Chain .filter() to drop rows that do not match a predicate. This filter runs in JavaScript after the rows are fetched -- it does not modify the SQL query.

typescript

const activeAdults = await em.pipe(User)
  .map(row => ({
    id: row.id as number,
    age: row.age as number,
    active: row.active as boolean,
  }))
  .filter(row => row.active && row.age >= 18)
  .collect();

filter() vs where

Prefer where for filtering when possible -- it runs in the database and reduces the amount of data transferred.

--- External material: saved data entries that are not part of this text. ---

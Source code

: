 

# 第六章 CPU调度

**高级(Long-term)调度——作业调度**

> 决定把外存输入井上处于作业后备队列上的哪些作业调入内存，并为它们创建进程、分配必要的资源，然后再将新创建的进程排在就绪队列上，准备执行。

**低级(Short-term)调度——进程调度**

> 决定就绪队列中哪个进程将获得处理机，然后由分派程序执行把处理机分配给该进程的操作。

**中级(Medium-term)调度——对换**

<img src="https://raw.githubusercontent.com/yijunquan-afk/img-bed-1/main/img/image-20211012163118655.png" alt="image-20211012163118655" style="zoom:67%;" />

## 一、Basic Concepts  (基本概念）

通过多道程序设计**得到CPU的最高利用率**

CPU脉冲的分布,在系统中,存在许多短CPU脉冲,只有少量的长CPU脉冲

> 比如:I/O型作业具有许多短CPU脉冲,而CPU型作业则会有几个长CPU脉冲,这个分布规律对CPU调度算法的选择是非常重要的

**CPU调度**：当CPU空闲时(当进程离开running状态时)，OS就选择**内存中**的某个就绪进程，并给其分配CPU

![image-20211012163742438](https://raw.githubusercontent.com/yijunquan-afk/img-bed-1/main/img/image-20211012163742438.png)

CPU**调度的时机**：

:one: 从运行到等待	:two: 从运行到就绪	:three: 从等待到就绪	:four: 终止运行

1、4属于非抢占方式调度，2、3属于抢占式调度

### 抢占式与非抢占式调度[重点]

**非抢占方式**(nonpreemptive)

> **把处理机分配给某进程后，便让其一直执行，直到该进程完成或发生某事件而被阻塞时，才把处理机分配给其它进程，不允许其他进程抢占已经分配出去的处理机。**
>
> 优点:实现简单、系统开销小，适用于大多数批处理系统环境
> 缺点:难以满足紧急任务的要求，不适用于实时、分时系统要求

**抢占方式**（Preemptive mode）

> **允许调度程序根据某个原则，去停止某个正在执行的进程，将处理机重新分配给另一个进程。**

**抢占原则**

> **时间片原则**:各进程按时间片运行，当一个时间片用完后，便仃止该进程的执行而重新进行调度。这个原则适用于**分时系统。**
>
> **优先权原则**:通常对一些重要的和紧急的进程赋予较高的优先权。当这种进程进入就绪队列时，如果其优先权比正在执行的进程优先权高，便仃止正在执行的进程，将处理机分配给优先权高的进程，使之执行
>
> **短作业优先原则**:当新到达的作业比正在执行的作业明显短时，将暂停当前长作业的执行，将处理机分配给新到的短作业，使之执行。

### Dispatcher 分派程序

Use .filter() only for conditions that cannot be expressed in SQL, such as complex JavaScript logic or cross-field calculations.

typescript

// Good: filter in the database
em.pipe(User, { where: { active: true, age: { gte: 18 } } })

// Use filter() for complex JS logic that SQL can't express
em.pipe(User).filter(row => someComplexJsFunction(row))

collect()

collect() is a convenience method that gathers all batches into a single array. Use it when the full dataset fits in memory and you want a simple array result.

typescript

const allRows = await em.pipe(User, { where: { active: true } }).collect();
// allRows is Record<string, unknown>[]

WARNING

collect() loads everything into memory. For large datasets, iterate with for await instead.

Binary Mode

What Binary Mode Does

When you call em.find() or even pipe().raw(), the database driver (pg, mysql2, better-sqlite3) parses the wire protocol response into JavaScript objects. Column values are automatically converted: integers become number, strings become string, timestamps become Date, and so on.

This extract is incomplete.